We used three methods to simulate 1 Wm^-2 of longwave forcing. The first method reduced the outgoing atmosphere radiation by 1 Wm^-2, changing the ratio of outgoing to downward radiation and holding it at this altered condition. The second method increased the atmospheric absorption by 1 Wm^-2, but kept the net arriving at the surface at 168 Wm^-2. The third method reduced the amount of radiation going directly from the surface to outer space from 40 to 39 Wm^-2. The results of the surface temperature rises using the 1997 data for the three were respectively, 0.2149 C, 0.2139 C, and 0.2146 C, which are nearly equal. When using the 2009 data, the increases went up about 1% to 0.2169, 0.2153 and 0.2170 C.

These are the detailed outputs using the 1997 data for the first method of reducing the outgoing radiation 1 Wm^-2 from 195 to 194 which means the downward fraction becomes 324/(324 + 194).
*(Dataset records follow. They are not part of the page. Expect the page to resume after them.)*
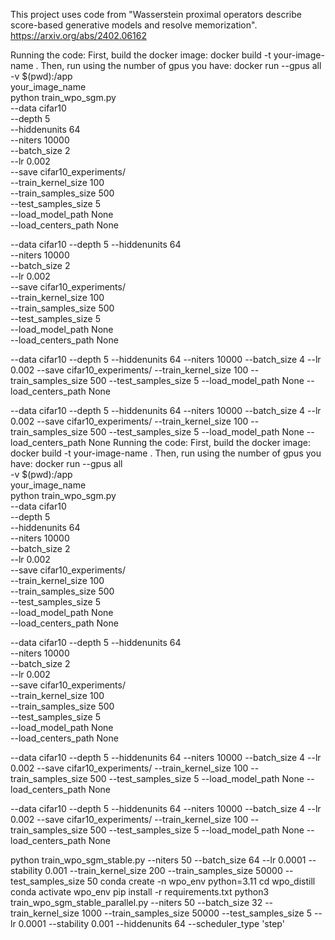 This project uses code from "Wasserstein proximal operators describe score-based generative models and resolve memorization".
https://arxiv.org/abs/2402.06162

Running the code:
First, build the docker image: docker build -t your-image-name .
Then, run using the number of gpus you have: docker run --gpus all \
  -v $(pwd):/app \
  your_image_name \
  python train_wpo_sgm.py \
  --data cifar10 \
  --depth 5 \
  --hiddenunits 64 \
  --niters 10000 \
  --batch_size 2 \
  --lr 0.002 \
  --save cifar10_experiments/ \
  --train_kernel_size 100 \
  --train_samples_size 500 \
  --test_samples_size 5 \
  --load_model_path None \
  --load_centers_path None

--data cifar10 
  --depth 5 
  --hiddenunits 64 \
  --niters 10000 \
  --batch_size 2 \
  --lr 0.002 \
  --save cifar10_experiments/ \
  --train_kernel_size 100 \
  --train_samples_size 500 \
  --test_samples_size 5 \
  --load_model_path None \
  --load_centers_path None
   
--data cifar10
--depth 5
--hiddenunits 64
--niters 10000
--batch_size 4
--lr 0.002
--save cifar10_experiments/
--train_kernel_size 100
--train_samples_size 500
--test_samples_size 5
--load_model_path None
--load_centers_path None

--data
cifar10
--depth
5
--hiddenunits
64
--niters
10000
--batch_size
4
--lr
0.002
--save
cifar10_experiments/
--train_kernel_size
100
--train_samples_size
500
--test_samples_size
5
--load_model_path
None
--load_centers_path
None
Running the code:
First, build the docker image: docker build -t your-image-name .
Then, run using the number of gpus you have: docker run --gpus all \
  -v $(pwd):/app \
  your_image_name \
  python train_wpo_sgm.py \
  --data cifar10 \
  --depth 5 \
  --hiddenunits 64 \
  --niters 10000 \
  --batch_size 2 \
  --lr 0.002 \
  --save cifar10_experiments/ \
  --train_kernel_size 100 \
  --train_samples_size 500 \
  --test_samples_size 5 \
  --load_model_path None \
  --load_centers_path None

--data cifar10 
  --depth 5 
  --hiddenunits 64 \
  --niters 10000 \
  --batch_size 2 \
  --lr 0.002 \
  --save cifar10_experiments/ \
  --train_kernel_size 100 \
  --train_samples_size 500 \
  --test_samples_size 5 \
  --load_model_path None \
  --load_centers_path None
   
--data cifar10
--depth 5
--hiddenunits 64
--niters 10000
--batch_size 4
--lr 0.002
--save cifar10_experiments/
--train_kernel_size 100
--train_samples_size 500
--test_samples_size 5
--load_model_path None
--load_centers_path None

--data
cifar10
--depth
5
--hiddenunits
64
--niters
10000
--batch_size
4
--lr
0.002
--save
cifar10_experiments/
--train_kernel_size
100
--train_samples_size
500
--test_samples_size
5
--load_model_path
None
--load_centers_path
None

python train_wpo_sgm_stable.py --niters 50 --batch_size 64 --lr 0.0001 --stability 0.001 --train_kernel_size 200 --train_samples_size 50000 --test_samples_size 50
conda create -n wpo_env python=3.11
cd wpo_distill
conda activate wpo_env
pip install -r requirements.txt 
python3 train_wpo_sgm_stable_parallel.py --niters 50 --batch_size 32 --train_kernel_size 1000 --train_samples_size 50000 --test_samples_size 5 --lr 0.0001 --stability 0.001 --hiddenunits 64 --scheduler_type 'step'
Where the radiations are G = surface, D = atmosphere down, U = atmosphere up, W = window, E/Th = evaporation plus thermals and T = surface temperature.

The results in Wm^-2 are shown with the changes in (  ).

G: 391.1655 (+1.1655),

D: 325.4705 (+1.4705),

U: 194.8805 (-0.1195),

W: 40.1195 (+0.1195),

E/Th: 102.3050 (+0.3050) and

DT = +0.2149 C (up from 14.9853).

Note that the sum of the increases in the outgoing surface fluxes of G of 1.1655 and E/Th of 0.3050, equals the increase in downwelling, D, of 1.4705; the sum of U and W still add to 235, equaling the net incoming short wave radiation; the ratio W / G is unchanged from the baseline values of 40 / 390. Also D / (U + D) has the same value as 324 / (324 + 194) or 0.6254826; and that G and E+Th both increased by the same amount, 0.299% or 1.39% / C.

Also note the “greenhouse multiplier” is only 1.1655, much less than 1.66 incorrectly used by the IPCC method. This is the only solution for the given change, which in this case changed the downwelling fraction from 324/(324 + 195) to 324/(324 + 194). Note if more relative warming occurred in the upper atmosphere, as might be expected since the incoming forcing starts here, during the rebalancing, the end fraction might be different. For example, 324/(324 + 194.5) would cut the temperature rise in half. This is an example where a perturbation from an internal forcing, that may diminish in the rebalancing process, produces a smaller change than that from a constant external forcing.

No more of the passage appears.